Department ‘Anthropology of Economic Experimentation’
The world economy today is facing deep uncertainty and a structural impasse. On the one hand, the climate crisis, rampant inequalities, and growing social conflicts call for radical change. On the other hand, systemic transformations – comparable to the New Deal and the post-World War II era – seem unlikely, even after such major shocks as the 2008 financial crisis and the 2019-2022 pandemic. What can economic anthropology offer at this historic juncture?
Established in September 2021, the Department of Anthropology of Economic Experimentation seeks to develop an approach to inquiry that engages with public understandings of economic life, and thereby supports bottom-up experimentation for alternatives. Public perceptions about everyday questions such as what makes for a good life, and what “convenience” means, are crucial parts of the world economy. Without engaging with such public understandings, we cannot address pressing contemporary issues, ranging from energy transition to population ageing. At the same time, thanks to the rapid increase in educational levels and advances in communications technologies, a public of unprecedented size is ready to engage in critical reflection together with scholars.
Public outreach as a mere add-on to conventional research is no longer enough. We need new ways of doing research as a social praxis. Our department will experiment with an approach that identifies research questions not according to gaps in academic knowledge, but through understanding the concerns people are grappling with in their everyday lives – concerns that reflect their subjective experience of objective social contradictions. We will examine these daily practices as forms of experimentation: how do people explore multiple possibilities, reflect on reality, and envision alternatives. In so doing, we are calling for a 21st century “ethnographic imagination” to complement the 20th century’s “sociological imagination”. This sociological imagination links personal troubles to public problems, while an ethnographic imagination breaks the abstract down into the concrete and the actionable.

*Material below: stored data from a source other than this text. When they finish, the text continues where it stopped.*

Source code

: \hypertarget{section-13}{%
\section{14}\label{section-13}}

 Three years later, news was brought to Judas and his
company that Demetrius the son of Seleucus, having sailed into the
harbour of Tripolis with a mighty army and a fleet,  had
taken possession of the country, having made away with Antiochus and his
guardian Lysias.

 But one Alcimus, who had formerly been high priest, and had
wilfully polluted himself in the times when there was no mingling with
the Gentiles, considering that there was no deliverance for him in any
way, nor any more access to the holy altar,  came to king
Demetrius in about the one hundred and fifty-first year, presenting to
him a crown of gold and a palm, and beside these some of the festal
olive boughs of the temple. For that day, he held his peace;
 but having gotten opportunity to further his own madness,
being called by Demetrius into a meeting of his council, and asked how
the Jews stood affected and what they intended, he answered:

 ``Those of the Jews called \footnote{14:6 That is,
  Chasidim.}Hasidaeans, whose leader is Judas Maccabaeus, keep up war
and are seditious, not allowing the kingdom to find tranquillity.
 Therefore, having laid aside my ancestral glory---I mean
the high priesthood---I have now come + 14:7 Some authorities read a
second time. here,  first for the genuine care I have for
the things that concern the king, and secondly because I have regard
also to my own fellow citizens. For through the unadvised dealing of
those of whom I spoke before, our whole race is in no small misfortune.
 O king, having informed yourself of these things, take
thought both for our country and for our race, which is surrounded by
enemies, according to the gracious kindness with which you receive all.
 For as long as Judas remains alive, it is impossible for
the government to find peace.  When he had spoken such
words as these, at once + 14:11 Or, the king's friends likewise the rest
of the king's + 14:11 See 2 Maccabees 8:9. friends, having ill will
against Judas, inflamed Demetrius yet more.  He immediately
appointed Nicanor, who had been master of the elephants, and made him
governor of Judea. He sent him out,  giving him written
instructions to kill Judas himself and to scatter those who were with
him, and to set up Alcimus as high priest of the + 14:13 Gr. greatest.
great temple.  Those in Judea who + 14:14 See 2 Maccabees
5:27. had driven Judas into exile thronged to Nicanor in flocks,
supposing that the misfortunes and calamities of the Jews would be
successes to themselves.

We are developing such an ethnographic imagination through a wide range of case studies. These cover both classical and cutting-edge topics in economic anthropology including family, property, trade, digital platforms, and logistics. Based on case studies, our collaborative research is organised along the following lines:
(1) Common concerns: We probe common concerns often related to the overarching but hidden contradictions which shape people’s perceptions and experiences.
(2) Social repair: We follow ordinary citizens’ experimental efforts to repair their social relations in daily life.
(3) Mobility: We examine mobility as a key means through which socioeconomic relations are rearranged.
(4) Repositioning global thinking: We redefine global questions by drawing on social concerns and experimentation in the Global South as intellectual resources.